» Exercise objective
Lines holding the word "Optimization" in the following material must be counted; give only the resulting number.
[[ Information, beginning ]]
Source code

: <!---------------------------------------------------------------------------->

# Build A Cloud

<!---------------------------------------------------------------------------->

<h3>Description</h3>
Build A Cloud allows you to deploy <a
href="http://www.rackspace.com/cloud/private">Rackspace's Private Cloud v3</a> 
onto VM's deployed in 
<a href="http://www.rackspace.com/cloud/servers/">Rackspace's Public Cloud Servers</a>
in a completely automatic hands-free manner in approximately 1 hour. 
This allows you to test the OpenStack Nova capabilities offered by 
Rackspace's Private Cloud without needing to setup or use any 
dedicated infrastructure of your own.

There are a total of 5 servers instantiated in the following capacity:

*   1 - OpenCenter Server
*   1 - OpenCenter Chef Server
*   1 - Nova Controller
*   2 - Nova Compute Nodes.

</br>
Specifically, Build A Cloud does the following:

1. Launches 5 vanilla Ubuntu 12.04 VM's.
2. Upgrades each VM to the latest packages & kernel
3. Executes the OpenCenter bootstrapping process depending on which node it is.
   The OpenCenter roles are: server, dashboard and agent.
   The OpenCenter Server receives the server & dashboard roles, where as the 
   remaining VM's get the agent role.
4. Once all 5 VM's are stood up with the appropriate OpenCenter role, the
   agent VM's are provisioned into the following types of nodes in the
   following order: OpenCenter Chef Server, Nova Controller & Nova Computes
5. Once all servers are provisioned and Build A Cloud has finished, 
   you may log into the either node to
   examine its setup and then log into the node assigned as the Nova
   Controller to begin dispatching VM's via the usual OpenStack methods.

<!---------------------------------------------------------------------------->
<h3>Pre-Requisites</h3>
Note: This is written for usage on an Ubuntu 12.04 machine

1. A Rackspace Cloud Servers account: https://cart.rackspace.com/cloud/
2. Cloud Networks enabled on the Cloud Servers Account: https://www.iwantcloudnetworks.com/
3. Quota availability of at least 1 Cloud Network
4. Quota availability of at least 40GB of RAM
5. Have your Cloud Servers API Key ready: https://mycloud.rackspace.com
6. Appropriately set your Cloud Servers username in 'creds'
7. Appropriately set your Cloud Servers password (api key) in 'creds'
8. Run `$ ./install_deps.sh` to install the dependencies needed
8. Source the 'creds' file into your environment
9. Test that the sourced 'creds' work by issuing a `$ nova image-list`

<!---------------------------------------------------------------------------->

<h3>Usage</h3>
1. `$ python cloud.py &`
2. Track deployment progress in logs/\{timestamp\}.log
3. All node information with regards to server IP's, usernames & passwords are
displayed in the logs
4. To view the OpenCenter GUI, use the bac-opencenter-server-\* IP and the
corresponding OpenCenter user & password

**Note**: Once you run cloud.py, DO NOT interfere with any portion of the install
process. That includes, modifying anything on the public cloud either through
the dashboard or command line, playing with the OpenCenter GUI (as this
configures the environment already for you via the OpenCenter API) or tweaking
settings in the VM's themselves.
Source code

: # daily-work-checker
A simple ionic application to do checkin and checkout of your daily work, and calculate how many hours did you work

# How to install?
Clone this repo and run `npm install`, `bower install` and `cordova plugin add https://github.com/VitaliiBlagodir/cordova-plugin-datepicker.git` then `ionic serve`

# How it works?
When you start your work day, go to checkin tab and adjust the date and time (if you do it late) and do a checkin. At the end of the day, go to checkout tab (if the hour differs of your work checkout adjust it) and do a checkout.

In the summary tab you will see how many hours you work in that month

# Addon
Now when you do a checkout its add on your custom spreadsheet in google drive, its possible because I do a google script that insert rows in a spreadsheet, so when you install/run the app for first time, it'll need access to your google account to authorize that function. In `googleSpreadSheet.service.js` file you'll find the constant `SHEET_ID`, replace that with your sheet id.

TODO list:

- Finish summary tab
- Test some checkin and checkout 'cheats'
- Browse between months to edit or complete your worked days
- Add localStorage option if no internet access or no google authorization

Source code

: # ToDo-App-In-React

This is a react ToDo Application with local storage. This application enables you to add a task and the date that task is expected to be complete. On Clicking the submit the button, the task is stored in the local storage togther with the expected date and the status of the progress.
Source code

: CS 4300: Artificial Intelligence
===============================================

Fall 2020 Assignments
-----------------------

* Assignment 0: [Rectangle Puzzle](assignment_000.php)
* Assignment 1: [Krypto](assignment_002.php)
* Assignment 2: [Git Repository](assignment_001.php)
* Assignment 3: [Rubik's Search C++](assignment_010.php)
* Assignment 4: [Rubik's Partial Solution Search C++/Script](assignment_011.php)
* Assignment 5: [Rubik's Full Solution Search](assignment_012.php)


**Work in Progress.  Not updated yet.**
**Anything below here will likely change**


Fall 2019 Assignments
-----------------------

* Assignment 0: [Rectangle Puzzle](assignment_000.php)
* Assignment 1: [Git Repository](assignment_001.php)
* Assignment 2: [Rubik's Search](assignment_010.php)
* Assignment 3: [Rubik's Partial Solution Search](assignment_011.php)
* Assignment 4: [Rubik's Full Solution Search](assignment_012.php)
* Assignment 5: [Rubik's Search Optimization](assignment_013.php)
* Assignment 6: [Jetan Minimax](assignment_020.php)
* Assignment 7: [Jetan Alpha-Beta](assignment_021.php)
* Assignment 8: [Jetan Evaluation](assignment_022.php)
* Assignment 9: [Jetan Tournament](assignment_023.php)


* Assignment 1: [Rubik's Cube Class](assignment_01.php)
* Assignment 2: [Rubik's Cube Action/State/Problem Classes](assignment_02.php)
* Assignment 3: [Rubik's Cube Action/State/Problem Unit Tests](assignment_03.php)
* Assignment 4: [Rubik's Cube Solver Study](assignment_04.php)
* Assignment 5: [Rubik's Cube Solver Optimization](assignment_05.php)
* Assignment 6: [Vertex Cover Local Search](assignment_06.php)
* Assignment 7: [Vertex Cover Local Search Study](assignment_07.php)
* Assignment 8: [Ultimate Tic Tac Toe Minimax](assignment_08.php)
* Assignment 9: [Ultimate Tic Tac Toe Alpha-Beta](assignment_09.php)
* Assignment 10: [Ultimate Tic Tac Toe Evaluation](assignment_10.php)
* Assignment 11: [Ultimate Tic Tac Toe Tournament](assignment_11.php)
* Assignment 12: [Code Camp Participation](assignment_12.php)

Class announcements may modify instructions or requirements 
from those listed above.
[[ Information, end ]]
» Response to the exercise
2